Marking and feedback is a complex beast and one that represents a huge proportion of teacher workload. There have been significant shifts in thinking in recent years towards a more feedback driven model rather than most teachers’ traditional conceptions of what marking looks like. This has been guided by research such as that described in the EEF report on effective feedback. One issue remains a problem, still, in many places; the insistence on giving students a mark or grade on every or most pieces of work. The research here is equivocal; the EEF report states that:
“Written methods of feedback, including written comments, marks, and scores, can improve pupil attainment; however, the effects of written feedback can vary.”

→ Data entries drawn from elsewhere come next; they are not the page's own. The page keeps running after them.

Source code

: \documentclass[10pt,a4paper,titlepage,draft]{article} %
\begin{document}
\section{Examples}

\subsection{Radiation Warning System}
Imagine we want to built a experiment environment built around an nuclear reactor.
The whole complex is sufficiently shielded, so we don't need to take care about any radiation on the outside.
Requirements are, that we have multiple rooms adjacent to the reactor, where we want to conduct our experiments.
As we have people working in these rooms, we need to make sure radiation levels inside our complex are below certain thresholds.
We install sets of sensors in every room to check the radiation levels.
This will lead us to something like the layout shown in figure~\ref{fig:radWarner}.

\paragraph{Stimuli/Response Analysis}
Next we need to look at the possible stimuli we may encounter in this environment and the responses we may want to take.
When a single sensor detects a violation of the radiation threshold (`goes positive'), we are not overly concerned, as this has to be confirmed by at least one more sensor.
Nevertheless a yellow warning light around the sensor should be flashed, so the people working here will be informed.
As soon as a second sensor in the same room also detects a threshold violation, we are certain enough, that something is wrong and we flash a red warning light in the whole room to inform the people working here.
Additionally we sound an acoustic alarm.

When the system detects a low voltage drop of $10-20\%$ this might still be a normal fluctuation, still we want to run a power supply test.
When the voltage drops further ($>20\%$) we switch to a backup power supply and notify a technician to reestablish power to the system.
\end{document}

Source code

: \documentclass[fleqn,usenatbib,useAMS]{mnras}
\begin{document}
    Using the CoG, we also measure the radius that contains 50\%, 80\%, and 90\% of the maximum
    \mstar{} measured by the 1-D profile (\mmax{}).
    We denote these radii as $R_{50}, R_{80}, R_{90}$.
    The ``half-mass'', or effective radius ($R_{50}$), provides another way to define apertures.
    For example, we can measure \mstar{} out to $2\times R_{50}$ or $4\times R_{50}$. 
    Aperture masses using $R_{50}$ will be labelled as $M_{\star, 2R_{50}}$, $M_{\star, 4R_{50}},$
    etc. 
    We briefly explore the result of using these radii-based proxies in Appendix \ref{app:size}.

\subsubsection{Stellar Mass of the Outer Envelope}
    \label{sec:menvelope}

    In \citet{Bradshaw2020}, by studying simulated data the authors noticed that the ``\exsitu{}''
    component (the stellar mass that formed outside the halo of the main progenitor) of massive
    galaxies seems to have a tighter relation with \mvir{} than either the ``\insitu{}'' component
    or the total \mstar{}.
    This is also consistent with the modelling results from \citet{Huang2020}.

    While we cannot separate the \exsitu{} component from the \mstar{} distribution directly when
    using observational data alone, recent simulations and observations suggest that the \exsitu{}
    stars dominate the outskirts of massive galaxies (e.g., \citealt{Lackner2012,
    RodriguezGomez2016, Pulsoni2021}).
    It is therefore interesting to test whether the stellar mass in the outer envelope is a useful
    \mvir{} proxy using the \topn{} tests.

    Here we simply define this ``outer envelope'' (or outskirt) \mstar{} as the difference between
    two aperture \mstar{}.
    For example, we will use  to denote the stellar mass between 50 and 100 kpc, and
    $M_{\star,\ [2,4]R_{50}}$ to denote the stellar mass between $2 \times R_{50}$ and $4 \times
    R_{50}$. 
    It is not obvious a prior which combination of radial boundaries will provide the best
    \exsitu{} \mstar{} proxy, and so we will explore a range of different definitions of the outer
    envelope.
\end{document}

In my own mission to make the marking and feedback I do more effective (see here and here) one cornerstone for me has been to remove marks or grades from the process almost completely. I’m coming at this from a Psychology perspective, and I’m thinking mostly about extended responses or essays. That said, I do think many of the arguments outlined here will apply to many other subject domains, and be relevant for short answer questions too. I think there are a several reasons to support withholding of marks (or just not giving them at all):
- Scores are not very reliable
- Grades are rarely valid
- Marks don’t (mostly) give students useful information about their progress
- Marks don’t help students improve
Scores are not reliable
I don’t trust my own marking. I’ve attended enough external INSET over the years to know that I won’t reliably score answers the same way as examiners. Even trained examiners work to a ‘tolerance level’ of disagreement which is fine when scaled up across the whole qualification but more significant when it’s just one piece of work. What if I give it 9/12 and another colleague reads it and suggests 8 or 10, or 7 or 11? There’s no objective way to determine who is correct, and I might even change my own mind on a second reading (we’ve all been in those standardisation meetings, right?). At what level is a student ‘happy’ with this discrepancy? Furthermore, exam boards don’t work to a consistent standard year-on-year. Feedback from mark schemes, examiners reports, training courses shows that they change their criteria over time (or, rather, they change the nuances of the way those criteria are interpreted and applied to students’ answers). What might have gained a 7/8 in 2017 might only score 5/8 in 2019.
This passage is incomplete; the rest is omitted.